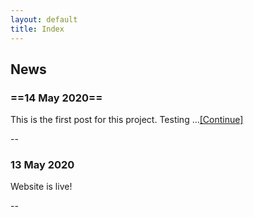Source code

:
 ```yaml
---
layout: default
title: Index
---
```


## News

### ==14 May 2020==
This is the first post for this project. Testing ...<a href="posts/test.md">[Continue]</a>

--

### 13 May 2020
Website is live!

--
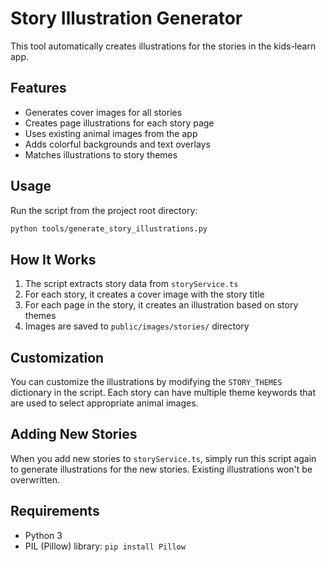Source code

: # Story Illustration Generator

This tool automatically creates illustrations for the stories in the kids-learn app.

## Features

- Generates cover images for all stories
- Creates page illustrations for each story page
- Uses existing animal images from the app
- Adds colorful backgrounds and text overlays
- Matches illustrations to story themes

## Usage

Run the script from the project root directory:

```bash
python tools/generate_story_illustrations.py
```

## How It Works

1. The script extracts story data from `storyService.ts`
2. For each story, it creates a cover image with the story title
3. For each page in the story, it creates an illustration based on story themes
4. Images are saved to `public/images/stories/` directory

## Customization

You can customize the illustrations by modifying the `STORY_THEMES` dictionary in the script. Each story can have multiple theme keywords that are used to select appropriate animal images.

## Adding New Stories

When you add new stories to `storyService.ts`, simply run this script again to generate illustrations for the new stories. Existing illustrations won't be overwritten.

## Requirements

- Python 3
- PIL (Pillow) library: `pip install Pillow`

| Work request |
Keep the pictures out, and write out the rest of the data above word for word.

| The answer |
Source code

:
 ```yaml
---
layout: default
title: Index
---
```


## News

### ==14 May 2020==
This is the first post for this project. Testing ...<a href="posts/test.md">[Continue]</a>

--

### 13 May 2020
Website is live!

--
Source code

: # Story Illustration Generator

This tool automatically creates illustrations for the stories in the kids-learn app.

## Features

- Generates cover images for all stories
- Creates page illustrations for each story page
- Uses existing animal images from the app
- Adds colorful backgrounds and text overlays
- Matches illustrations to story themes

## Usage

Run the script from the project root directory:

```bash
python tools/generate_story_illustrations.py
```

## How It Works

1. The script extracts story data from `storyService.ts`
2. For each story, it creates a cover image with the story title
3. For each page in the story, it creates an illustration based on story themes
4. Images are saved to `public/images/stories/` directory

## Customization

You can customize the illustrations by modifying the `STORY_THEMES` dictionary in the script. Each story can have multiple theme keywords that are used to select appropriate animal images.

## Adding New Stories

When you add new stories to `storyService.ts`, simply run this script again to generate illustrations for the new stories. Existing illustrations won't be overwritten.

## Requirements

- Python 3
- PIL (Pillow) library: `pip install Pillow`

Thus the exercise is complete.